The table structure is:

RowId | ParentId | ChildId

The parent Id references the row Id of the parent record. I have tried using SQL and also tried with PySpark yet I am out of ideas. This is a really important part of using Databricks as we need to return near real-time aggregate data. Any suggestions would be greatly appreciated.

NandiniN · ‎02-01-2025

Use a loop to iteratively join the DataFrame with itself to build the hierarchy. Each iteration will add a new level to the hierarchy.

We also have CTE support https://docs.databricks.com/en/sql/language-manual/sql-ref-syntax-qry-select-cte.html

szymon_dybczak · ‎02-01-2025

Hi @bmhardy ,

As @NandiniN suggested you can use iterative approach to simulate recursion.

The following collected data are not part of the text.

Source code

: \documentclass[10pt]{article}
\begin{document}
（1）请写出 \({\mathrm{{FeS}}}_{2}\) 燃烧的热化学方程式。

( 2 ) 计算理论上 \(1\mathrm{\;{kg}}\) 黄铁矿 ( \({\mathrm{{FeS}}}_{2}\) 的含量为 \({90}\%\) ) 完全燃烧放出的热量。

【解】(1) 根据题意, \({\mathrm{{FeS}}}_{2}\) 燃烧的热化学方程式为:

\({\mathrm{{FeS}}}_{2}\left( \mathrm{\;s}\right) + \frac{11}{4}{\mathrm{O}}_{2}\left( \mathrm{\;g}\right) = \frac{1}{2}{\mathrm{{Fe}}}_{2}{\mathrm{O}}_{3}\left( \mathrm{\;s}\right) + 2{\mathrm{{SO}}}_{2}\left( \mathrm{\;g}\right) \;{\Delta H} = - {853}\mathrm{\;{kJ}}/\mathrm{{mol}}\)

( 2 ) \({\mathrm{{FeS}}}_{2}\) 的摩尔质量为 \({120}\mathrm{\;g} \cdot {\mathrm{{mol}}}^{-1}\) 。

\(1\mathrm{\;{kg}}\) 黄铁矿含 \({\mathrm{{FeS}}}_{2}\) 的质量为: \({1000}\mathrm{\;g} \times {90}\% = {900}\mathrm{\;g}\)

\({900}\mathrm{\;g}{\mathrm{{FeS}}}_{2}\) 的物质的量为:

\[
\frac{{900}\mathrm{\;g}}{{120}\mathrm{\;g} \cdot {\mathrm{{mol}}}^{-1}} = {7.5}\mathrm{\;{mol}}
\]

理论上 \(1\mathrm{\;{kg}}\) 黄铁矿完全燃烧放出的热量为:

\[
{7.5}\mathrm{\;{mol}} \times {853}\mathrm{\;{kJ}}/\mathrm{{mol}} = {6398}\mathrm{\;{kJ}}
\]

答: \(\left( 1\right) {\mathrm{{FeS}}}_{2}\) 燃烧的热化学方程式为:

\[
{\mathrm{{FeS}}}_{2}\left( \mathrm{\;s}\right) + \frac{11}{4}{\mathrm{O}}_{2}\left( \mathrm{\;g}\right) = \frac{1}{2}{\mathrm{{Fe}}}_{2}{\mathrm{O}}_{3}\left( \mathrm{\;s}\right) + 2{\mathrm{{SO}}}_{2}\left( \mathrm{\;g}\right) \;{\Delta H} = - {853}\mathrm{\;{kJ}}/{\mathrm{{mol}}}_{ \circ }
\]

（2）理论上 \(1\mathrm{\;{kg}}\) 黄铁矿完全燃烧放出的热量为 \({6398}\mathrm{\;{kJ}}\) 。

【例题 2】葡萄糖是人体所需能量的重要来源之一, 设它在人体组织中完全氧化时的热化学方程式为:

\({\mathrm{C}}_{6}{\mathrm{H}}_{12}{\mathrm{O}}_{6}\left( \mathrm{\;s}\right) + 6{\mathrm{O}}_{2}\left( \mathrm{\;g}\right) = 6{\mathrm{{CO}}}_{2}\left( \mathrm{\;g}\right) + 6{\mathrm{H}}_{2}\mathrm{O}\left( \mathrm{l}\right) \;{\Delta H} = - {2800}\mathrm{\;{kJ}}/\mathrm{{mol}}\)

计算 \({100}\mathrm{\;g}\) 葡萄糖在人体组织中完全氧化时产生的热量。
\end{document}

I think in the databricks roadmap there's a plan to support recursive cte.

sample_data = [
    (1, None, 2),
    (2, 1, 3),
    (3, 2, 4),
    (4, 3, None)
]

columns = ["RowId", "ParentId", "ChildId"]
df = spark.createDataFrame(sample_data, columns)


df.createOrReplaceTempView("HierarchyTable")

# Initialize parameters
i = 1
start_row_id = 1  # The starting RowId (replace with your root node)

# Recursive anchor
df = spark.sql(f"""
SELECT RowId
     , ParentId
     , ChildId
     , 0 AS RecursionLevel
FROM HierarchyTable
WHERE RowId = {start_row_id}
""")

# Register the initial result as a temporary view for recursion
df.createOrReplaceTempView('recursion_df')

# Use loop to simulate recursion
while True:
   
    bill_df = spark.sql(f"""
    SELECT t.RowId
         , t.ParentId
         , t.ChildId
         , {i} AS RecursionLevel
    FROM recursion_df cte
    INNER JOIN HierarchyTable t ON t.ParentId = cte.RowId
    """)

   
    bill_df.createOrReplaceTempView('recursion_df')

   
    df = df.union(bill_df)

    # Check if the recursion has produced any results
    if bill_df.count() == 0:
        df.createOrReplaceTempView("final_df")
        break
    else:
        i += 1  # Increment recursion level


display(df)

bmhardy · ‎02-18-2025

Unfortunately I get the same result as the other methods. It only returns the first level and nothing beyond that. It is probably worth mentioning that I am using Delta Live Tables.